Ironically, years before the discovery of a tumour in her brain, Costa would ask her middle school science students to kiss their brain. They would put their index and middle fingers together, then bring them to their mouths and subsequently transmit the kiss to their brains by touching the top of their heads. It was an expression of gratitude for everything their brains enabled them to accomplish.

Costa would remember this activity years later when she was dealing with brain cancer; kissing her brain would remind her to have gratitude for her body. This viewpoint was in contrast to the fight narrative so prevalent in the cancer dialogue. Costa hated the idea that she would be at war with her body. She didn't want to name her tumour. She didn't want to picture chemotherapy as an army coming to battle the cancer cells.

A few weeks after receiving the pathology report on her tumour, she wrote:

Fighter. I tried it on to see how it felt because I kept hearing those words next to my name, like a job, like an identity, like a role. Fighter. I look at myself in the mirror. It felt OK at first, but soon it became exhausting, too heavy to lift, too much to carry, too burdensome to bear. I took it off and left it on the floor. War was not for me. A body is not a battlefield.

While she understood why the fight narrative could be empowering for others, she knew it wasn't right for her.

I came to the same conclusion early in my cancer journey. I realized how random cancer can be. If another ovarian cancer survivor's CA125 starts to rise and mine doesn't, it's not because I am fighting harder than they are. It may be because my BRCA2 gene mutation makes my cancer more responsive to chemotherapy. Or it could be because I am eligible for a drug that inhibits the growth of tumours. And if my cancer does return, despite all the scientific and medical efforts made on my behalf, it won't be because I wasn't "courageous" enough in "battling" the disease.

Instead of fighting her body and the disease, Costa started focusing on practicing gratitude.

I tried to stop focusing on what my body had done "wrong" and focus on the gratitude I had for my body instead. And really, I realized this is something I had been doing when I was kissing my brain those days leading up to and after surgery.
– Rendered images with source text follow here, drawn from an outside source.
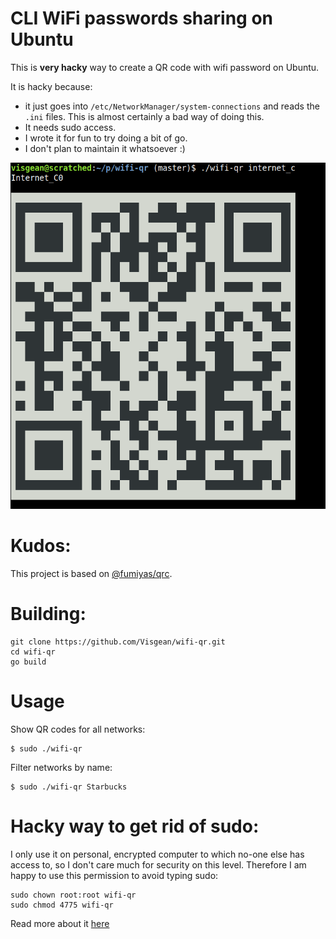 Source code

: # CLI WiFi passwords sharing on Ubuntu

This is **very hacky** way to create a QR code with wifi password on Ubuntu. 

It is hacky because:
- it just goes into `/etc/NetworkManager/system-connections` and reads the `.ini` files. This is almost certainly a bad way of doing this. 
- It needs sudo access.
- I wrote it for fun to try doing a bit of go. 
- I don't plan to maintain it whatsoever :) 


![](example.png)

# Kudos:

This project is  based on [@fumiyas/qrc](https://github.com/fumiyas/qrc).



# Building:

```
git clone https://github.com/Visgean/wifi-qr.git
cd wifi-qr
go build
```

# Usage

Show QR codes for all networks:

```
$ sudo ./wifi-qr 
```

Filter networks by name:

```
$ sudo ./wifi-qr Starbucks
```


# Hacky way to get rid of sudo:

I only use it on personal, encrypted computer to which no-one else has access to, so I don't care much for security on this level. Therefore I am happy to use this permission to avoid typing sudo: 

```
sudo chown root:root wifi-qr
sudo chmod 4775 wifi-qr
```

Read more about it [here](https://unix.stackexchange.com/questions/18830/how-to-run-a-specific-program-as-root-without-a-password-prompt) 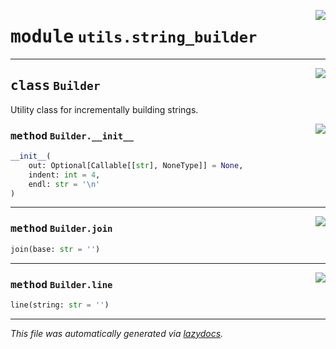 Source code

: <!-- markdownlint-disable -->

<a href="https://github.com/qtstrap/qtstrap/blob/master\qtstrap\utils\string_builder.py#L0"><img align="right" style="float:right;" src="https://img.shields.io/badge/-source-cccccc?style=flat-square"></a>

# <kbd>module</kbd> `utils.string_builder`






---

<a href="https://github.com/qtstrap/qtstrap/blob/master\qtstrap\utils\string_builder.py#L4"><img align="right" style="float:right;" src="https://img.shields.io/badge/-source-cccccc?style=flat-square"></a>

## <kbd>class</kbd> `Builder`
Utility class for incrementally building strings. 

<a href="https://github.com/qtstrap/qtstrap/blob/master\qtstrap\utils\string_builder.py#L9"><img align="right" style="float:right;" src="https://img.shields.io/badge/-source-cccccc?style=flat-square"></a>

### <kbd>method</kbd> `Builder.__init__`

```python
__init__(
    out: Optional[Callable[[str], NoneType]] = None,
    indent: int = 4,
    endl: str = '\n'
)
```








---

<a href="https://github.com/qtstrap/qtstrap/blob/master\qtstrap\utils\string_builder.py#L37"><img align="right" style="float:right;" src="https://img.shields.io/badge/-source-cccccc?style=flat-square"></a>

### <kbd>method</kbd> `Builder.join`

```python
join(base: str = '')
```





---

<a href="https://github.com/qtstrap/qtstrap/blob/master\qtstrap\utils\string_builder.py#L31"><img align="right" style="float:right;" src="https://img.shields.io/badge/-source-cccccc?style=flat-square"></a>

### <kbd>method</kbd> `Builder.line`

```python
line(string: str = '')
```








---

_This file was automatically generated via [lazydocs](https://github.com/ml-tooling/lazydocs)._
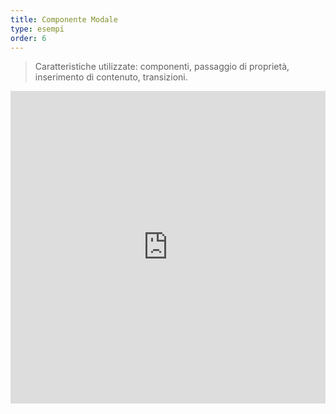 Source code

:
 ```yaml
---
title: Componente Modale
type: esempi
order: 6
---
```


> Caratteristiche utilizzate: componenti, passaggio di proprietà, inserimento di contenuto, transizioni.

<iframe width="100%" height="500" src="https://jsfiddle.net/yyx990803/msx42stu/embedded/result,html,js,css" allowfullscreen="allowfullscreen" frameborder="0"></iframe>
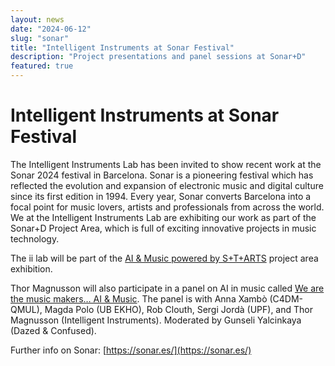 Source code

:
 ```yaml
---
layout: news
date: "2024-06-12"
slug: "sonar"
title: "Intelligent Instruments at Sonar Festival"
description: "Project presentations and panel sessions at Sonar+D"
featured: true
---
```


<script>
    import CaptionedImage from "../../components/Images/CaptionedImage.svelte"
</script>

<CaptionedImage
    src="news/sonar.png"
    alt="Sonar Festival in Barcelona"
    caption="Sonar 2024 in Barcelona"
/>

# Intelligent Instruments at Sonar Festival

The Intelligent Instruments Lab has been invited to show recent work at the Sonar 2024 festival in Barcelona. Sonar is a pioneering festival which has reflected the evolution and expansion of electronic music and digital culture since its first edition in 1994. Every year, Sonar converts Barcelona into a focal point for music lovers, artists and professionals from across the world. We at the Intelligent Instruments Lab are exhibiting our work as part of the Sonar+D Project Area, which is full of exciting innovative projects in music technology. 

The ii lab will be part of the <a href="https://sonar.es/en/activity/project-area">AI & Music powered by S+T+ARTS</a> project area exhibition.

Thor Magnusson will also participate in a panel on AI in music called <a href="https://sonar.es/en/activity/project-area">We are the music makers… AI & Music</a>. The panel is with Anna Xambò (C4DM-QMUL), Magda Polo (UB EKHO), Rob Clouth, Sergi Jordà (UPF), and Thor Magnusson (Intelligent Instruments). Moderated by Gunseli Yalcinkaya (Dazed & Confused).

<CaptionedImage
    src="news/musicmakers.jpg"
    alt="Music Makers Panel members"
    caption="Music Makers Panel members"
/>


Further info on Sonar: [https://sonar.es/](https://sonar.es/)</a>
Gratitude became the tool that helped me restructure my vision of illness and disability when the world was telling me I should fight it instead.

Rather than dwell on what was amiss in her body, Costa focused on what was going right—not only what her body was doing to heal itself, but also what her healthcare team was doing to treat her cancer.

I started to feel such an immense sense of gratitude for science, medicine and my medical team, that those thoughts started to drown out the "What is my life going to be like?" thoughts.

Her practice of gratitude included thanking her brain for its amazing work, jotting down three things she was grateful for each morning, and writing thank you notes to her heroes in health care. She recognized nurses who successfully inserted the IV the first time, the anesthesiology resident who held her hand during the awake portions of her surgery, the radiation therapist who played her playlist during treatment, and administrative staff who greeted her every time she walked into the hospital.

Costa reiterated that she wasn't dismissing people who might be emboldened by the fight narrative. And she acknowledged that it isn't easy to be grateful in the face of adversity.

But I do want to empower those that feel like me, that there's another way to go through whatever your journey may be, that loving your body doesn't have to be conditional. And that by practicing gratitude we can actually wire our brains to help us build resilience.

Costa's TED Talk resonated with me. She put into words a point of view that I share. Like her, gratitude works for me: appreciating my body's ability to heal from two surgeries in less than two years, valuing science that identified my BRCA2 gene mutation and giving me the chance to reduce my risk of additional cancers, acknowledging the advancements in science that have enabled me to reach and maintain a normal CA125 level, recognizing all the healthcare professionals who have supported me so spectacularly to date, and loving all the friends and family members who have walked with me on this journey.